(EXTRACTED RECORDS Opens)

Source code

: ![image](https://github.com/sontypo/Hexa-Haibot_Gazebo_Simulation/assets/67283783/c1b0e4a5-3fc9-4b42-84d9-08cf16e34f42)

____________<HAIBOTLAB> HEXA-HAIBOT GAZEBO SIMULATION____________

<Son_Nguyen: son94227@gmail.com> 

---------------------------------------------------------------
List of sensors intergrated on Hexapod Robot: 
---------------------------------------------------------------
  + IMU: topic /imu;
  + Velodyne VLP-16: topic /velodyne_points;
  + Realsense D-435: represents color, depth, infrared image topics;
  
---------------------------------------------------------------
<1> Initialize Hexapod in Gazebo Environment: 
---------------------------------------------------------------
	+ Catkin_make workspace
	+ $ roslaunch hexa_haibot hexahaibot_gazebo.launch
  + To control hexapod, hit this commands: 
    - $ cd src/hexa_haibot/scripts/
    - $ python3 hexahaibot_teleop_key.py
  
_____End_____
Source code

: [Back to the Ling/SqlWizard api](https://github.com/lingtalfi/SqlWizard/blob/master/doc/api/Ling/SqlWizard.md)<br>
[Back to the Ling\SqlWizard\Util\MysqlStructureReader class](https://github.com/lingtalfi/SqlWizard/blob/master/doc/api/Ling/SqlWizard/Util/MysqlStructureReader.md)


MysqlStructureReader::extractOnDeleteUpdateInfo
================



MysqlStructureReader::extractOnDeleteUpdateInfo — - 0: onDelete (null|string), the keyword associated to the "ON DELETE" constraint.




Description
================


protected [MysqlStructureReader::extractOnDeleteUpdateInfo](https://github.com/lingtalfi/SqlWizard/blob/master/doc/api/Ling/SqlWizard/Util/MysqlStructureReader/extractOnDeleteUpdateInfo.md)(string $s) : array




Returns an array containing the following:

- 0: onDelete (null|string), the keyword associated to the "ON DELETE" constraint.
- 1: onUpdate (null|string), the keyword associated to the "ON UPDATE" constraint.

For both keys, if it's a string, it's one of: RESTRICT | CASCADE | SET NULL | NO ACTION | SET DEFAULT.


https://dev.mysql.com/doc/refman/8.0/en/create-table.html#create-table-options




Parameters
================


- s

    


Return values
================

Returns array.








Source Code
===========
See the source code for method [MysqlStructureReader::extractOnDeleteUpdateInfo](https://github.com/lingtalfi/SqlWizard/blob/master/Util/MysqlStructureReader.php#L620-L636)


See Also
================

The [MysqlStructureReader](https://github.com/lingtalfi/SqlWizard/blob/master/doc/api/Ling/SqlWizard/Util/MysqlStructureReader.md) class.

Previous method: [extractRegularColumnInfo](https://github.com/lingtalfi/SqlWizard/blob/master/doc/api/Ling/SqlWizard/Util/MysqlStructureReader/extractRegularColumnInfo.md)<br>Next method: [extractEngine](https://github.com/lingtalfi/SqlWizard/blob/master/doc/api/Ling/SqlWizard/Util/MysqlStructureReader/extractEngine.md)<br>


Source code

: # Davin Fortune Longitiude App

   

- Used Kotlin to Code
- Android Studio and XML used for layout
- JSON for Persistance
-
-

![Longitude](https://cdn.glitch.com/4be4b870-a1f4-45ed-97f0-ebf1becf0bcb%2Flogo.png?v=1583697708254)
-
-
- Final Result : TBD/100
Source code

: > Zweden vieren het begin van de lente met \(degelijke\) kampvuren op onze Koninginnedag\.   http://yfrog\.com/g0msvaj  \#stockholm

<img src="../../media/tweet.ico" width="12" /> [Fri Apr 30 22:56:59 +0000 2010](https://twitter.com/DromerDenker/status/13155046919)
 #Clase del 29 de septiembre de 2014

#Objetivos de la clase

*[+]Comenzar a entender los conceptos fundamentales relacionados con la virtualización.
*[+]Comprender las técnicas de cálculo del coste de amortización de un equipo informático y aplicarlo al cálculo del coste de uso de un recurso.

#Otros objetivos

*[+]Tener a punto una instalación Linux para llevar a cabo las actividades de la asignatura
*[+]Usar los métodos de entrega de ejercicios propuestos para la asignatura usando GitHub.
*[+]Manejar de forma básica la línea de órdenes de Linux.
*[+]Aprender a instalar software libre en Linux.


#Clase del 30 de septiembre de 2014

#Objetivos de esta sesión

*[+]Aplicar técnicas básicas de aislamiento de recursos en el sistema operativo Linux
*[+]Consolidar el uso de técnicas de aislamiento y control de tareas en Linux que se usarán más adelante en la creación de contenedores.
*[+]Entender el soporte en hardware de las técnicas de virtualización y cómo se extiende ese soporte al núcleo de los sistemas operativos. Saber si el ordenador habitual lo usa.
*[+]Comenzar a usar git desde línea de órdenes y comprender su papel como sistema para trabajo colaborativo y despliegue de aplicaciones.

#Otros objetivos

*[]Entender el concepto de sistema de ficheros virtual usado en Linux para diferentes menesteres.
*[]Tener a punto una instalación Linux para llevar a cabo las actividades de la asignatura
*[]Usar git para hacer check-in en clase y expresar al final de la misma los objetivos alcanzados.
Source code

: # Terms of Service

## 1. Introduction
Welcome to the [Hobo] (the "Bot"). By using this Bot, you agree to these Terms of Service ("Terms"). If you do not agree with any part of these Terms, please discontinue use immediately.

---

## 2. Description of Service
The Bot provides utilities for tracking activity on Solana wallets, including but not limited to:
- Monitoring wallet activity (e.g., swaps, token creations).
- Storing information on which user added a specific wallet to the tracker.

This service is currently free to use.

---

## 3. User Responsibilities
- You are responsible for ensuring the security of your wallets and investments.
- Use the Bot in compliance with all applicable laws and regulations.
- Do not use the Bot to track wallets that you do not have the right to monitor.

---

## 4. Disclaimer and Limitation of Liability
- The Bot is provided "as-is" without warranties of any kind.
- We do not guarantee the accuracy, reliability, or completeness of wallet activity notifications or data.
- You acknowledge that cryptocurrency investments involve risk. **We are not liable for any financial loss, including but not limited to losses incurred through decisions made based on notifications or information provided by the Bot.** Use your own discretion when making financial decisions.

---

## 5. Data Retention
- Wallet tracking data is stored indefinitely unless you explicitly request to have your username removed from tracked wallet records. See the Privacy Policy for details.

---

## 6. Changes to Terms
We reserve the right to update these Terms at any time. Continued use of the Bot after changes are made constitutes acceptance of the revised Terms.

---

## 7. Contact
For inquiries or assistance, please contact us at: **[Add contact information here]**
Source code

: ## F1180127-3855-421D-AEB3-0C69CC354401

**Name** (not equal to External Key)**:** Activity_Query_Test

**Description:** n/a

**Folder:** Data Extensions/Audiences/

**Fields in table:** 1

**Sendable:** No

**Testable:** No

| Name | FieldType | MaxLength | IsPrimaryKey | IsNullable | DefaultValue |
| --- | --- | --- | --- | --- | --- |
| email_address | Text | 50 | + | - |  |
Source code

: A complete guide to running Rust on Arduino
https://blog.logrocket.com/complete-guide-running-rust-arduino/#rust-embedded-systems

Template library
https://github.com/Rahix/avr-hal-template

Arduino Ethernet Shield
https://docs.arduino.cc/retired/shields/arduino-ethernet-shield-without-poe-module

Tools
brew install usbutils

(EXTRACTED RECORDS Closes)

[PROBLEM STATEMENT] Go through the listing above and copy each line where the string "array" appears.

[EXERCISE RESPONSE]
protected [MysqlStructureReader::extractOnDeleteUpdateInfo](https://github.com/lingtalfi/SqlWizard/blob/master/doc/api/Ling/SqlWizard/Util/MysqlStructureReader/extractOnDeleteUpdateInfo.md)(string $s) : array
Returns an array containing the following:
Returns array.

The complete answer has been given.